Here we are in the swirling, spinning flurry of November shopping deals — hot-ticket items for dirt cheap, so cheap you’d be a foolish twerp not to purchase three of them today!

The season of American consumerism is upon us. Be sure to take the time to warm up your credit cards for extra swiping — you don’t want those things crapping out on you in the middle of the checkout line while the cashier groans and the people behind you start giving you dirty looks. ‘Tis the season of giving after all, and those folks would give you a swift kick out the door if it helps them get their new TVs home faster.

The commercials of a commercialized holiday have begun anew, each with its own scene of wonderfully happy and good-looking people frolicking about in the fake snow, sitting around a beautiful Christmas turkey dinner or playing with all the latest gadgets and gizmos.

It seems like the advertisements began early this year, mere hours from when the orange candle’s glow behind the jack-o-lantern’s crooked grin was snuffed out.

Halloween is dead, move on to the next holiday.

But in these modern times of capitalism, Thanksgiving is a hazy afterthought, a turkey-induced coma only to pass the time and rest the body for the early-hours excursion to some department store, where folks gather in a line with other deal-hungry shoppers to wait in the cold outside for hours before the circus begins.

People get trampled to death. They get in fights, verbally assaulted, robbed.

Who wants to run the risk of dying for a cheap laptop or “buy one, get one” bathrobes?

I can see the news recap now: While shopping on Black Friday, Mr. Jarvi began arguing with another customer over who would get the store’s last discount-priced vacuum-and-steam-cleaner carpet master combo. A fight ensued, and onlookers said the pseudo-egghead Jarvi was “beaten” to death with a hand mixer in the kitchen appliance area. Authorities said the other customer, whose identity remains unknown, made a “clean” getaway with the merchandise.

I’ll admit it, though, I am a bit of a guilty hypocrite. It’s only been once or twice, but I have gone shopping in the wee hours on Black Friday. Moreover, there hasn’t been a Christmas gone by when I didn’t put on my consumer hat and buy, buy, buy — for others mostly, but sometimes even for myself (“That greedy twerp!” you’re probably thinking).

When it comes down to it, the only real issue I have with Black Friday is that people go crazy. I understand why they want to shop the bargains, and why retailers offer the deals — even if many of them offer the same prices, or better ones online — but at least retain some measure of civility out there.

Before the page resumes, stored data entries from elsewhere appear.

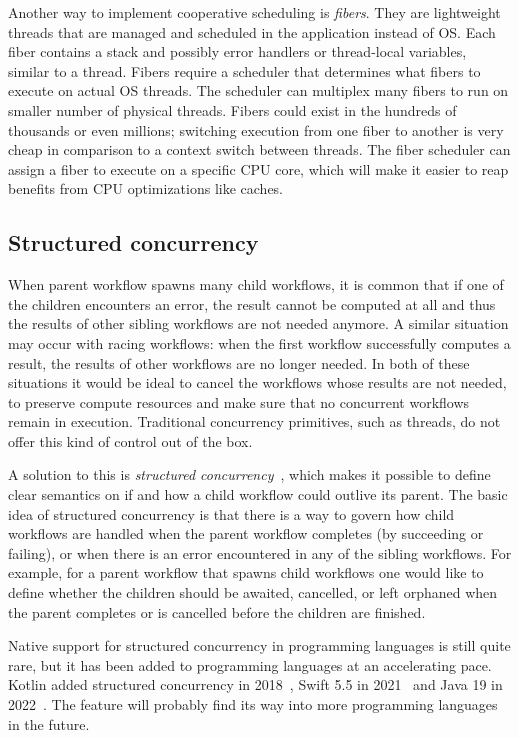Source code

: Another way to implement cooperative scheduling is \textit{fibers}. They are lightweight threads that are managed and scheduled in the application instead of OS. Each fiber contains a stack and possibly error handlers or thread-local variables, similar to a thread. Fibers require a scheduler that determines what fibers to execute on actual OS threads. The scheduler can multiplex many fibers to run on smaller number of physical threads. Fibers could exist in the hundreds of thousands or even millions; switching execution from one fiber to another is very cheap in comparison to a context switch between threads. The fiber scheduler can assign a fiber to execute on a specific CPU core, which will make it easier to reap benefits from CPU optimizations like caches.


\subsection{Structured concurrency}
When parent workflow spawns many child workflows, it is common that if one of the children encounters an error, the result cannot be computed at all and thus the results of other sibling workflows are not needed anymore. A similar situation may occur with racing workflows: when the first workflow successfully computes a result, the results of other workflows are no longer needed. In both of these situations it would be ideal to cancel the workflows whose results are not needed, to preserve compute resources and make sure that no concurrent workflows remain in execution. Traditional concurrency primitives, such as threads, do not offer this kind of control out of the box.

A solution to this is \textit{structured concurrency}~\cite{structured-concurrency, go-statement-considered-harmful}, which makes it possible to define clear semantics on if and how a child workflow could outlive its parent. The basic idea of structured concurrency is that there is a way to govern how child workflows are handled when the parent workflow completes (by succeeding or failing), or when there is an error encountered in any of the sibling workflows. For example, for a parent workflow that spawns child workflows one would like to define whether the children should be awaited, cancelled, or left orphaned when the parent completes or is cancelled before the children are finished.

Native support for structured concurrency in programming languages is still quite rare, but it has been added to programming languages at an accelerating pace. Kotlin added structured concurrency in 2018~\cite{kotlin-sc}, Swift 5.5 in 2021~\cite{swift-sc} and Java 19 in 2022~\cite{java-sc}. The feature will probably find its way into more programming languages in the future.

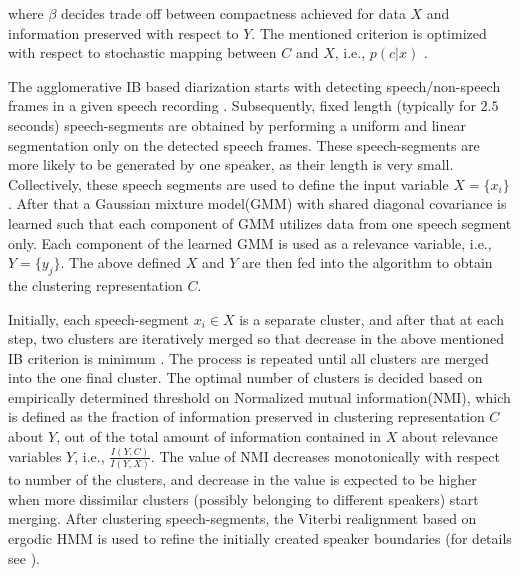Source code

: \documentclass[conference]{IEEEtran}
\begin{document}
where $\beta$ decides trade off between compactness achieved for data $X$ and
information preserved with respect to $Y$. The mentioned criterion is optimized
with respect to stochastic mapping between $C$ and $X$, i.e., $p(c|x)$ . 

The agglomerative IB based diarization starts with detecting speech/non-speech
frames in a given speech recording \cite{aIB2}. Subsequently, fixed length
(typically for $2.5$ seconds) speech-segments are obtained by performing a
uniform and linear segmentation only on the detected speech frames. These
speech-segments are more likely to be generated by one speaker, as their length
is very small. Collectively, these speech segments are used to define the input
variable $X={\{x_i\}}$. After that a Gaussian mixture model(GMM) with shared
diagonal covariance is learned such that each component of GMM utilizes data
from one speech segment only. Each component of the learned GMM is used as a
relevance variable, i.e., $Y = \{ y_{j}\}$. The above defined $X$ and $Y$ are
then fed into the algorithm to obtain the clustering representation $C$. 

Initially, each speech-segment $x_i \in X$ is a separate cluster, and after that
at each step, two clusters are iteratively merged so that decrease in the above
mentioned IB criterion is minimum \cite{aIB2}. The process is repeated until all
clusters are merged into the one final cluster. The optimal number of clusters
is decided based on empirically determined threshold on Normalized mutual
information(NMI), which is defined as the fraction of information preserved in
clustering representation $C$ about $Y$, out of the total amount of information
contained in $X$ about relevance variables $Y$, i.e., $\frac{I(Y,C)}{I(Y,X)}$.
The value of NMI decreases monotonically with respect to number of the clusters,
and decrease in the value is expected to be higher when more dissimilar clusters
(possibly belonging to different speakers) start merging.  After clustering
speech-segments, the Viterbi realignment based on ergodic HMM is used to refine
the initially created speaker boundaries (for details see \cite{aIB2}).
\end{document}
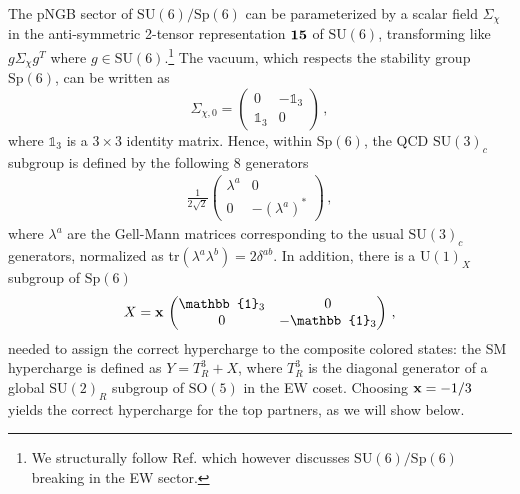 \documentclass[preprintnumbers,nofootinbib,showpacs,eqsecnum,pre,12pt]{revtex4-1}
\newcommand{\SO}{\text{SO}}
\newcommand{\SU}{\text{SU}}
\newcommand{\U}{\text{U}}
\newcommand{\Sp}{\text{Sp}}
\newcommand{\id}{\mathbb{1}}
\begin{document}
The pNGB sector of $\SU(6)/\Sp(6)$ can be parameterized by a scalar field $\Sigma_\chi$ in the anti-symmetric 2-tensor representation $\bf{15}$ of $\SU(6)$, transforming like $g \Sigma_\chi g^T$ where $g\in \SU(6)$.\footnote{We structurally follow Ref. \cite{Cheng:2020dum} which however discusses $\SU(6)/\Sp(6)$ breaking in the EW sector.}
%
The vacuum, which respects the stability group $\Sp(6)$, can be written as
\begin{equation} \label{eq:vacuumchi}
\Sigma_{\chi,0}=  \begin{pmatrix} 0 & - \id_3 \\ \id_3 & 0 \end{pmatrix}\,,
\end{equation}
where $\id_3$ is a $3\times 3$ identity matrix.
Hence, within $\Sp(6)$, the QCD $\SU(3)_c$ subgroup is defined by the following 8 generators
\begin{align}
\label{eq:SU3_embedding}
 \frac{1}{2 \sqrt{2} } \begin{pmatrix} \lambda^a & 0 \\ 0 & - (\lambda^a)^* \end{pmatrix}\,,
\end{align} 
where $\lambda^a$ are the Gell-Mann matrices corresponding to the usual $\SU(3)_c$ generators,
normalized as tr$(\lambda^a \lambda^b)= 2 \delta^{ab}$.
In addition, there is a $\U(1)_X$ subgroup of $\Sp(6)$ 
\begin{align}
X =  {\bf x} \, \begin{pmatrix} \id_3 & 0 \\ 0 & - \id_3  \end{pmatrix}\,,
\label{eq:Ygen}
\end{align}
needed to assign the correct hypercharge to the composite colored states: the SM hypercharge is defined as $Y = T^3_R + X$, where $T_R^3$ is the diagonal generator of a global $\SU(2)_R$ subgroup of $\SO(5)$ in the EW coset. 
Choosing ${\bf x}=-1/3$ yields the correct hypercharge for the top partners, as we will show below.
\end{document}
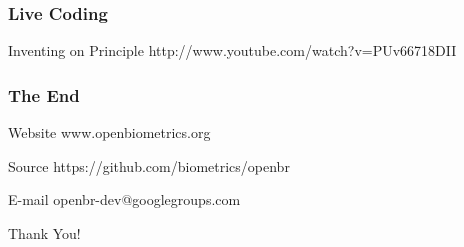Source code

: \documentclass[12pt]{beamer}
\begin{document}
\begin{frame}
\frametitle{Live Coding}
\begin{block}{Inventing on Principle}
http://www.youtube.com/watch?v=PUv66718DII
\end{block}
\end{frame}

\begin{frame}
\frametitle{The End}
\begin{block}{Website}
\centering
www.openbiometrics.org
\end{block}
\begin{block}{Source}
\centering
https://github.com/biometrics/openbr
\end{block}
\begin{block}{E-mail}
\centering
openbr-dev@googlegroups.com
\end{block}
\begin{center}
Thank You!
\end{center}
\end{frame}


\end{document}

Small Business Saturday, great; Cyber Monday, OK; and Black Friday, fine. But I will forever take umbrage with the steady, slimy oozing of Black Friday deals encroaching Turkey Day, or even “Black Wednesday” for some, with retailers offering the so-called doorbuster prices on Wednesday and running clear through Thanksgiving and into Black Friday.

For Heaven’s sake, and for the sake of your workers and their families, leave the deals to Friday — or better yet, just offer them all year long, then we can really kick this American consumerism into full swing.